- _WORK REQUIRED_: The entries are given below. Output each one unchanged.

- _Source texts of formatted documents_:

.....

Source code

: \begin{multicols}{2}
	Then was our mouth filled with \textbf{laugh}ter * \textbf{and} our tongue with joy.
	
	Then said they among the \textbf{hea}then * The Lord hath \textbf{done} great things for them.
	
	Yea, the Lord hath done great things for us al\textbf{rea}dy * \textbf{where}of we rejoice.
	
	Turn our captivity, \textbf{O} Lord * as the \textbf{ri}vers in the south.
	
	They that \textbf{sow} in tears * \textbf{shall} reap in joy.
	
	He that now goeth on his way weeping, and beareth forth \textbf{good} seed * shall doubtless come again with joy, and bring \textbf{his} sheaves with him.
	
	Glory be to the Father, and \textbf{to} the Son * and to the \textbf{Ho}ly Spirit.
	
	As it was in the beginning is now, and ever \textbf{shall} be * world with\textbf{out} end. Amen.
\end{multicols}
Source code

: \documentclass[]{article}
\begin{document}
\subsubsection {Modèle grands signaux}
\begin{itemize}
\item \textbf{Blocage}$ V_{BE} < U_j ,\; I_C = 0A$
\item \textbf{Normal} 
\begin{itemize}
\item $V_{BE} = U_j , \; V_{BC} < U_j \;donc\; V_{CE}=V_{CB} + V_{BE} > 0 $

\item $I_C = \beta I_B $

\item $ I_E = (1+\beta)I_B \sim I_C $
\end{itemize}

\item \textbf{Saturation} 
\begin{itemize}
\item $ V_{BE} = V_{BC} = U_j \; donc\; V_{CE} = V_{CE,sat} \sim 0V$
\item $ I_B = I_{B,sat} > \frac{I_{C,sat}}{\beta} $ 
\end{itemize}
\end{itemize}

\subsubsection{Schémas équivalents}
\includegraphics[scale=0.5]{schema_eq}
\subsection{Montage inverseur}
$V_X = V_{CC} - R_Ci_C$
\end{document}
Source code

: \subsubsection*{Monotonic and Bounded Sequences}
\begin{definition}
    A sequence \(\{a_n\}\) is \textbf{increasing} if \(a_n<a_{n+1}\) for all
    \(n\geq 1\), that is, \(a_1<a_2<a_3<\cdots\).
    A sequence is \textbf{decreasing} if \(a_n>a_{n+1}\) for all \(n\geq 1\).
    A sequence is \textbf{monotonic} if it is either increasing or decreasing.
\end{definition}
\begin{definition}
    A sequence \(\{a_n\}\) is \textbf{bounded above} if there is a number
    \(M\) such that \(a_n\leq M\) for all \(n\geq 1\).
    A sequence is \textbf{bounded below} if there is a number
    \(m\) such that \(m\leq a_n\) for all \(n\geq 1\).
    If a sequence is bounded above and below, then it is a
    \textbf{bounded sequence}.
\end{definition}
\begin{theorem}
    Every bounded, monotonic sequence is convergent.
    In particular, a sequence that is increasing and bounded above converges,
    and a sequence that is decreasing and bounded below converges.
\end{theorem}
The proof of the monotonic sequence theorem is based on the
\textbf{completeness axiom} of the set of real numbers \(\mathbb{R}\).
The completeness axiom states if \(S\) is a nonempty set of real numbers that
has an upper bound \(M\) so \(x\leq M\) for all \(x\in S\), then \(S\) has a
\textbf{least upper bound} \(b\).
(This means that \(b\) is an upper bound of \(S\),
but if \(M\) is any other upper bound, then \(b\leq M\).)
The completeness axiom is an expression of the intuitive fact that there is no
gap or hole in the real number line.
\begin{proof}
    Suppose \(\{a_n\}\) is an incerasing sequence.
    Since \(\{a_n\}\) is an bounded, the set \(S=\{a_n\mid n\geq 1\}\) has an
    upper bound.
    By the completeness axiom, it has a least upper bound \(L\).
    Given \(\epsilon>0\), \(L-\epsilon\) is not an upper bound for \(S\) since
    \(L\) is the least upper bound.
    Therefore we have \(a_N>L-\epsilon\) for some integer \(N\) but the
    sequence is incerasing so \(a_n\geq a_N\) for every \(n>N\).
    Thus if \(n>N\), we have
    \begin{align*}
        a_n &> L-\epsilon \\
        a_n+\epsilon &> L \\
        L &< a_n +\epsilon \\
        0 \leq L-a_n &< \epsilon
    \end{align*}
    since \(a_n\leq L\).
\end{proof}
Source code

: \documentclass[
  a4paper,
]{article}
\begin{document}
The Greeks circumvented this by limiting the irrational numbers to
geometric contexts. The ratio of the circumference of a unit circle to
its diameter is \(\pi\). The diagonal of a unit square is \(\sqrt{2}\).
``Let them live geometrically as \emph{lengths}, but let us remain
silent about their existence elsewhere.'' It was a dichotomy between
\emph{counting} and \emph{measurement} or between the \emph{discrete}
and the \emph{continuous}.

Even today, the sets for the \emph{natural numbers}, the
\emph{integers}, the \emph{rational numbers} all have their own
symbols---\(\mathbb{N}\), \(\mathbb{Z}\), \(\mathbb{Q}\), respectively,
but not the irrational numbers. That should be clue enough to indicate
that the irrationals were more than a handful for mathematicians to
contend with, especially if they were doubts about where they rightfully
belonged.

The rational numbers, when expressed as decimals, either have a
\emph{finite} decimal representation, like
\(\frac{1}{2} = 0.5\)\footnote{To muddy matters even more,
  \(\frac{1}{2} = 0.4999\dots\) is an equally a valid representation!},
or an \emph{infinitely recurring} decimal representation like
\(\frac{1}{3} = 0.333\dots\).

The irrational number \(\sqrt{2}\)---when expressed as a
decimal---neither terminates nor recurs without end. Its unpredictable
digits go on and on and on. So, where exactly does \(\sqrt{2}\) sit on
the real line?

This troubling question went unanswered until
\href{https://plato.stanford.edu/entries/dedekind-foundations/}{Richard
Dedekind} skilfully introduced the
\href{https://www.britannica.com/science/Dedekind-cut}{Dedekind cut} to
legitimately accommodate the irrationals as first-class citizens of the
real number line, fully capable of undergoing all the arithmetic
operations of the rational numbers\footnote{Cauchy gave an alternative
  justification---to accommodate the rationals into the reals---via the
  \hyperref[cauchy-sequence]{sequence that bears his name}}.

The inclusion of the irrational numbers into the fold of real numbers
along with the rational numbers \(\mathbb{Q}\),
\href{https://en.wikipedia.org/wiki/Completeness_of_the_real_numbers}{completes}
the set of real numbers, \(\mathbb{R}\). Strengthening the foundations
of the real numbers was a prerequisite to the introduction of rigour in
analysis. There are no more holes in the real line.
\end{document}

.....

- _WRITTEN SOLUTION_:
Source code

: \begin{multicols}{2}
	Then was our mouth filled with \textbf{laugh}ter * \textbf{and} our tongue with joy.
	
	Then said they among the \textbf{hea}then * The Lord hath \textbf{done} great things for them.
	
	Yea, the Lord hath done great things for us al\textbf{rea}dy * \textbf{where}of we rejoice.
	
	Turn our captivity, \textbf{O} Lord * as the \textbf{ri}vers in the south.
	
	They that \textbf{sow} in tears * \textbf{shall} reap in joy.
	
	He that now goeth on his way weeping, and beareth forth \textbf{good} seed * shall doubtless come again with joy, and bring \textbf{his} sheaves with him.
	
	Glory be to the Father, and \textbf{to} the Son * and to the \textbf{Ho}ly Spirit.
	
	As it was in the beginning is now, and ever \textbf{shall} be * world with\textbf{out} end. Amen.
\end{multicols}
Source code

: \documentclass[]{article}
\begin{document}
\subsubsection {Modèle grands signaux}
\begin{itemize}
\item \textbf{Blocage}$ V_{BE} < U_j ,\; I_C = 0A$
\item \textbf{Normal} 
\begin{itemize}
\item $V_{BE} = U_j , \; V_{BC} < U_j \;donc\; V_{CE}=V_{CB} + V_{BE} > 0 $

\item $I_C = \beta I_B $

\item $ I_E = (1+\beta)I_B \sim I_C $
\end{itemize}

\item \textbf{Saturation} 
\begin{itemize}
\item $ V_{BE} = V_{BC} = U_j \; donc\; V_{CE} = V_{CE,sat} \sim 0V$
\item $ I_B = I_{B,sat} > \frac{I_{C,sat}}{\beta} $ 
\end{itemize}
\end{itemize}

\subsubsection{Schémas équivalents}
\includegraphics[scale=0.5]{schema_eq}
\subsection{Montage inverseur}
$V_X = V_{CC} - R_Ci_C$
\end{document}
Source code

: \subsubsection*{Monotonic and Bounded Sequences}
\begin{definition}
    A sequence \(\{a_n\}\) is \textbf{increasing} if \(a_n<a_{n+1}\) for all
    \(n\geq 1\), that is, \(a_1<a_2<a_3<\cdots\).
    A sequence is \textbf{decreasing} if \(a_n>a_{n+1}\) for all \(n\geq 1\).
    A sequence is \textbf{monotonic} if it is either increasing or decreasing.
\end{definition}
\begin{definition}
    A sequence \(\{a_n\}\) is \textbf{bounded above} if there is a number
    \(M\) such that \(a_n\leq M\) for all \(n\geq 1\).
    A sequence is \textbf{bounded below} if there is a number
    \(m\) such that \(m\leq a_n\) for all \(n\geq 1\).
    If a sequence is bounded above and below, then it is a
    \textbf{bounded sequence}.
\end{definition}
\begin{theorem}
    Every bounded, monotonic sequence is convergent.
    In particular, a sequence that is increasing and bounded above converges,
    and a sequence that is decreasing and bounded below converges.
\end{theorem}
The proof of the monotonic sequence theorem is based on the
\textbf{completeness axiom} of the set of real numbers \(\mathbb{R}\).
The completeness axiom states if \(S\) is a nonempty set of real numbers that
has an upper bound \(M\) so \(x\leq M\) for all \(x\in S\), then \(S\) has a
\textbf{least upper bound} \(b\).
(This means that \(b\) is an upper bound of \(S\),
but if \(M\) is any other upper bound, then \(b\leq M\).)
The completeness axiom is an expression of the intuitive fact that there is no
gap or hole in the real number line.
\begin{proof}
    Suppose \(\{a_n\}\) is an incerasing sequence.
    Since \(\{a_n\}\) is an bounded, the set \(S=\{a_n\mid n\geq 1\}\) has an
    upper bound.
    By the completeness axiom, it has a least upper bound \(L\).
    Given \(\epsilon>0\), \(L-\epsilon\) is not an upper bound for \(S\) since
    \(L\) is the least upper bound.
    Therefore we have \(a_N>L-\epsilon\) for some integer \(N\) but the
    sequence is incerasing so \(a_n\geq a_N\) for every \(n>N\).
    Thus if \(n>N\), we have
    \begin{align*}
        a_n &> L-\epsilon \\
        a_n+\epsilon &> L \\
        L &< a_n +\epsilon \\
        0 \leq L-a_n &< \epsilon
    \end{align*}
    since \(a_n\leq L\).
\end{proof}
Source code

: \documentclass[
  a4paper,
]{article}
\begin{document}
The Greeks circumvented this by limiting the irrational numbers to
geometric contexts. The ratio of the circumference of a unit circle to
its diameter is \(\pi\). The diagonal of a unit square is \(\sqrt{2}\).
``Let them live geometrically as \emph{lengths}, but let us remain
silent about their existence elsewhere.'' It was a dichotomy between
\emph{counting} and \emph{measurement} or between the \emph{discrete}
and the \emph{continuous}.

Even today, the sets for the \emph{natural numbers}, the
\emph{integers}, the \emph{rational numbers} all have their own
symbols---\(\mathbb{N}\), \(\mathbb{Z}\), \(\mathbb{Q}\), respectively,
but not the irrational numbers. That should be clue enough to indicate
that the irrationals were more than a handful for mathematicians to
contend with, especially if they were doubts about where they rightfully
belonged.

The rational numbers, when expressed as decimals, either have a
\emph{finite} decimal representation, like
\(\frac{1}{2} = 0.5\)\footnote{To muddy matters even more,
  \(\frac{1}{2} = 0.4999\dots\) is an equally a valid representation!},
or an \emph{infinitely recurring} decimal representation like
\(\frac{1}{3} = 0.333\dots\).

The irrational number \(\sqrt{2}\)---when expressed as a
decimal---neither terminates nor recurs without end. Its unpredictable
digits go on and on and on. So, where exactly does \(\sqrt{2}\) sit on
the real line?

This troubling question went unanswered until
\href{https://plato.stanford.edu/entries/dedekind-foundations/}{Richard
Dedekind} skilfully introduced the
\href{https://www.britannica.com/science/Dedekind-cut}{Dedekind cut} to
legitimately accommodate the irrationals as first-class citizens of the
real number line, fully capable of undergoing all the arithmetic
operations of the rational numbers\footnote{Cauchy gave an alternative
  justification---to accommodate the rationals into the reals---via the
  \hyperref[cauchy-sequence]{sequence that bears his name}}.

The inclusion of the irrational numbers into the fold of real numbers
along with the rational numbers \(\mathbb{Q}\),
\href{https://en.wikipedia.org/wiki/Completeness_of_the_real_numbers}{completes}
the set of real numbers, \(\mathbb{R}\). Strengthening the foundations
of the real numbers was a prerequisite to the introduction of rigour in
analysis. There are no more holes in the real line.
\end{document}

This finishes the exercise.